## [What is needed]
I'd like the data below restated word for word, with the pictures left out.

## [Records for processing]
*** Begin section ***

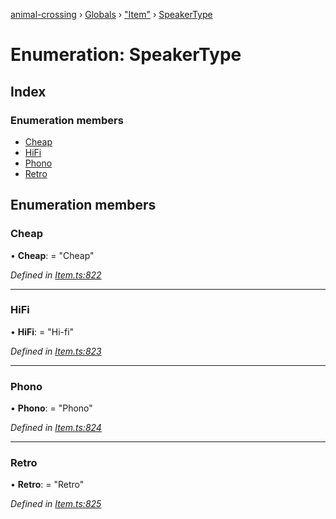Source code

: [animal-crossing](../README.md) › [Globals](../globals.md) › ["Item"](../modules/_item_.md) › [SpeakerType](_item_.speakertype.md)

# Enumeration: SpeakerType

## Index

### Enumeration members

* [Cheap](_item_.speakertype.md#cheap)
* [HiFi](_item_.speakertype.md#hifi)
* [Phono](_item_.speakertype.md#phono)
* [Retro](_item_.speakertype.md#retro)

## Enumeration members

###  Cheap

• **Cheap**: = "Cheap"

*Defined in [Item.ts:822](https://github.com/Norviah/animal-crossing/blob/e9cea70/module/types/Item.ts#L822)*

___

###  HiFi

• **HiFi**: = "Hi-fi"

*Defined in [Item.ts:823](https://github.com/Norviah/animal-crossing/blob/e9cea70/module/types/Item.ts#L823)*

___

###  Phono

• **Phono**: = "Phono"

*Defined in [Item.ts:824](https://github.com/Norviah/animal-crossing/blob/e9cea70/module/types/Item.ts#L824)*

___

###  Retro

• **Retro**: = "Retro"

*Defined in [Item.ts:825](https://github.com/Norviah/animal-crossing/blob/e9cea70/module/types/Item.ts#L825)*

*** End section ***

## [Exercise answer]
Source code

: [animal-crossing](../README.md) › [Globals](../globals.md) › ["Item"](../modules/_item_.md) › [SpeakerType](_item_.speakertype.md)

# Enumeration: SpeakerType

## Index

### Enumeration members

* [Cheap](_item_.speakertype.md#cheap)
* [HiFi](_item_.speakertype.md#hifi)
* [Phono](_item_.speakertype.md#phono)
* [Retro](_item_.speakertype.md#retro)

## Enumeration members

###  Cheap

• **Cheap**: = "Cheap"

*Defined in [Item.ts:822](https://github.com/Norviah/animal-crossing/blob/e9cea70/module/types/Item.ts#L822)*

___

###  HiFi

• **HiFi**: = "Hi-fi"

*Defined in [Item.ts:823](https://github.com/Norviah/animal-crossing/blob/e9cea70/module/types/Item.ts#L823)*

___

###  Phono

• **Phono**: = "Phono"

*Defined in [Item.ts:824](https://github.com/Norviah/animal-crossing/blob/e9cea70/module/types/Item.ts#L824)*

___

###  Retro

• **Retro**: = "Retro"

*Defined in [Item.ts:825](https://github.com/Norviah/animal-crossing/blob/e9cea70/module/types/Item.ts#L825)*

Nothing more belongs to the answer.